I recently attended a thoughtful and thought-provoking webinar conducted by Ira Socol. If you are a twitter user, you may recognize him as @irasocol. The result of this webinar was the identification of yet another needed skill that our education system needs to address with passion, the skill to verify truth in information. Of course this is just another skill to be added to a long list of skills that educators must prepare our students with, if kids are to be successfully educated. By the way I don’t think this skill is represented on a standardized test.
The failure of our education system to address this skill is evident and underscored each and every day in the news. Technology has given us the ability to store and enable access to a huge amount of information which continues to grow exponentially. The information however, is both correct and incorrect, both true and false, both fact, and fiction. The skill to not only be able to obtain the information, but to also verify its truth, is essential. A reason to support public education is the necessity to educate the population of our democratic society to make intelligent choices of those issues which will affect the lives of all citizens. If people are basing their decisions on false information, the intended outcome will not be successful.
Consider the emphasis that our news agencies now place on the popular man/woman in the street interviews. People are asked their opinions on topics without regard to how well they are prepared for that opinion. This has been referred to as “Opinion without Portfolio”. Yet, after the opinion is given, it makes the airways without verification of the truth. To continue the process we have a large number in our society that believe, if it is on TV, it must be true. If we needed a life saving operation, would we go to the person on-the-street interview to consider our choices?
Consider the role of Polls in newscasts. If we think of a poll as a type of formative assessment or a snapshot of public support of an issue, it is valid. When the opinion poll and individual contributions to that poll are featured as the focus of the story it is a problem. The opinion is then presented as fact and it, at the very least, muddies the issue.
Consider the TV ads for Cable, Satellite, and Verizon. Each claims to be giving the facts as the truth. When we compare the facts of each, we must determine someone is being less than truthful. We do not hold anyone accountable we just believe whichever one we like without verifying what is true.
Joe the Plumber was my favorite. He was a plumber who asked, then candidate, Obama a question about taxes and starting his own Plumbing company. Joe was then catapulted to fame as an expert on taxation, free enterprise, and entrepreneurship. He was even a highlighted speaker at John McCain rallies. He was interviewed several times, as if he was an expert, and those interviews were broadcast to the American public. His credentials were never questioned until after the election and his 15 minutes of fame had been somewhat dulled by the facts.

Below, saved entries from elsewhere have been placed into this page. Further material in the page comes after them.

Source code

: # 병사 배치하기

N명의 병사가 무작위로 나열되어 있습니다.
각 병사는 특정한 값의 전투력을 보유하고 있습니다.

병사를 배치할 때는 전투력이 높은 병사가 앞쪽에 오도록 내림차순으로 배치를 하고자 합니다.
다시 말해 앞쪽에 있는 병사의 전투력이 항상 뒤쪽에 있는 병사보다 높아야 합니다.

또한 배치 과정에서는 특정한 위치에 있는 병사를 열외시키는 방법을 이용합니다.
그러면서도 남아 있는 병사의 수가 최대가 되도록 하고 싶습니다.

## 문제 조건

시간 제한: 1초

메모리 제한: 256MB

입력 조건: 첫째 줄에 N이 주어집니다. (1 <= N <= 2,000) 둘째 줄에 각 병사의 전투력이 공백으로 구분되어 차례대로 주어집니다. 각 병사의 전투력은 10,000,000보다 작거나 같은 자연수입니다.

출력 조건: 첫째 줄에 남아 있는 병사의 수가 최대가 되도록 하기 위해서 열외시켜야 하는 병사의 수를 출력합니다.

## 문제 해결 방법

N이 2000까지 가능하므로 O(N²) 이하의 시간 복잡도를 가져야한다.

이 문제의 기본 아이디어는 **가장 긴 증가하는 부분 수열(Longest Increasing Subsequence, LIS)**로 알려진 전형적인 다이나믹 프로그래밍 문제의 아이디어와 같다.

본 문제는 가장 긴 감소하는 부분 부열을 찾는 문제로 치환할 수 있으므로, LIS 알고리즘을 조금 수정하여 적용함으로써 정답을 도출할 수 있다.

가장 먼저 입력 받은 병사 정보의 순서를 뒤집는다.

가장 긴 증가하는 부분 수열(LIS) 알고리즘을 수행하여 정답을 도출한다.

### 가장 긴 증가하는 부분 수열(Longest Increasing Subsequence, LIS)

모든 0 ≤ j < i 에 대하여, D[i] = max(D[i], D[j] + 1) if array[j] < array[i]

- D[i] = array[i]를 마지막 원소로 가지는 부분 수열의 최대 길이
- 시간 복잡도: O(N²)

Politicians are the worst offenders in our efforts to teach the skill of verifying the truth. Members of both political parties claim to be representing what the American People really want. This is not a stretching of the truth but an outright lie on the part of both parties. A plague on both of their houses. Now, we have the Birthers, those claiming the President is not American. There are also the experts who claim there are Death Panels in healthcare plans. What about legislation that will be “breaking the bank” or” saving the ranch”? We have become a society of extremes with the truth being lost in the middle.
If we are to be considered good educators we need to be able to instill in our students a need to strive for the truth. They need to be able to determine what information is of value. If information is the food of knowledge, then we need not consume food which has no nutrition at the best, or is poisonous at the worst. This is difficult for educators to do, for if we teach our students to question, they must question us as educators as well. “Be careful what you wish for!” comes to mind. Where does this skill fit in a list of all of the other skills that educators are now required to teach? Is this for the English teacher, or the social studies teacher, or the science teacher? Of course Math is always truthful. That is probably why it is so hard.
As always I come away with more questions than answers. I do believe however, that an important question was posed by Ira Socol: “How do we know that’s true?” This must be asked by everyone in our democracy and it is the educator’s responsibility to make it so.